Reproduce word for word the line that contains "炽热的火流被引偏斜射向高空无" and each line that follows it, stopping after the final line of the material.

Data supplied Block Start

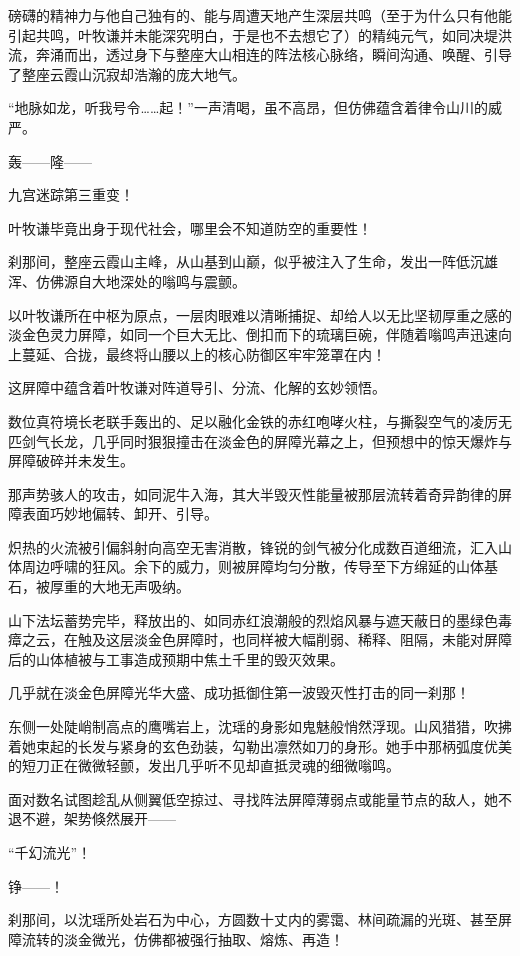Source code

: 磅礴的精神力与他自己独有的、能与周遭天地产生深层共鸣（至于为什么只有他能引起共鸣，叶牧谦并未能深究明白，于是也不去想它了）的精纯元气，如同决堤洪流，奔涌而出，透过身下与整座大山相连的阵法核心脉络，瞬间沟通、唤醒、引导了整座云霞山沉寂却浩瀚的庞大地气。

“地脉如龙，听我号令……起！”一声清喝，虽不高昂，但仿佛蕴含着律令山川的威严。

轰——隆——

九宫迷踪第三重变！

叶牧谦毕竟出身于现代社会，哪里会不知道防空的重要性！

刹那间，整座云霞山主峰，从山基到山巅，似乎被注入了生命，发出一阵低沉雄浑、仿佛源自大地深处的嗡鸣与震颤。

以叶牧谦所在中枢为原点，一层肉眼难以清晰捕捉、却给人以无比坚韧厚重之感的淡金色灵力屏障，如同一个巨大无比、倒扣而下的琉璃巨碗，伴随着嗡鸣声迅速向上蔓延、合拢，最终将山腰以上的核心防御区牢牢笼罩在内！

这屏障中蕴含着叶牧谦对阵道导引、分流、化解的玄妙领悟。

数位真符境长老联手轰出的、足以融化金铁的赤红咆哮火柱，与撕裂空气的凌厉无匹剑气长龙，几乎同时狠狠撞击在淡金色的屏障光幕之上，但预想中的惊天爆炸与屏障破碎并未发生。

那声势骇人的攻击，如同泥牛入海，其大半毁灭性能量被那层流转着奇异韵律的屏障表面巧妙地偏转、卸开、引导。

炽热的火流被引偏斜射向高空无害消散，锋锐的剑气被分化成数百道细流，汇入山体周边呼啸的狂风。余下的威力，则被屏障均匀分散，传导至下方绵延的山体基石，被厚重的大地无声吸纳。

山下法坛蓄势完毕，释放出的、如同赤红浪潮般的烈焰风暴与遮天蔽日的墨绿色毒瘴之云，在触及这层淡金色屏障时，也同样被大幅削弱、稀释、阻隔，未能对屏障后的山体植被与工事造成预期中焦土千里的毁灭效果。

几乎就在淡金色屏障光华大盛、成功抵御住第一波毁灭性打击的同一刹那！

东侧一处陡峭制高点的鹰嘴岩上，沈瑶的身影如鬼魅般悄然浮现。山风猎猎，吹拂着她束起的长发与紧身的玄色劲装，勾勒出凛然如刀的身形。她手中那柄弧度优美的短刀正在微微轻颤，发出几乎听不见却直抵灵魂的细微嗡鸣。

面对数名试图趁乱从侧翼低空掠过、寻找阵法屏障薄弱点或能量节点的敌人，她不退不避，架势倏然展开——

“千幻流光”！

铮——！

刹那间，以沈瑶所处岩石为中心，方圆数十丈内的雾霭、林间疏漏的光斑、甚至屏障流转的淡金微光，仿佛都被强行抽取、熔炼、再造！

Data supplied Block End

- **Response to the task**
炽热的火流被引偏斜射向高空无害消散，锋锐的剑气被分化成数百道细流，汇入山体周边呼啸的狂风。余下的威力，则被屏障均匀分散，传导至下方绵延的山体基石，被厚重的大地无声吸纳。

山下法坛蓄势完毕，释放出的、如同赤红浪潮般的烈焰风暴与遮天蔽日的墨绿色毒瘴之云，在触及这层淡金色屏障时，也同样被大幅削弱、稀释、阻隔，未能对屏障后的山体植被与工事造成预期中焦土千里的毁灭效果。

几乎就在淡金色屏障光华大盛、成功抵御住第一波毁灭性打击的同一刹那！

东侧一处陡峭制高点的鹰嘴岩上，沈瑶的身影如鬼魅般悄然浮现。山风猎猎，吹拂着她束起的长发与紧身的玄色劲装，勾勒出凛然如刀的身形。她手中那柄弧度优美的短刀正在微微轻颤，发出几乎听不见却直抵灵魂的细微嗡鸣。

面对数名试图趁乱从侧翼低空掠过、寻找阵法屏障薄弱点或能量节点的敌人，她不退不避，架势倏然展开——

“千幻流光”！

铮——！

刹那间，以沈瑶所处岩石为中心，方圆数十丈内的雾霭、林间疏漏的光斑、甚至屏障流转的淡金微光，仿佛都被强行抽取、熔炼、再造！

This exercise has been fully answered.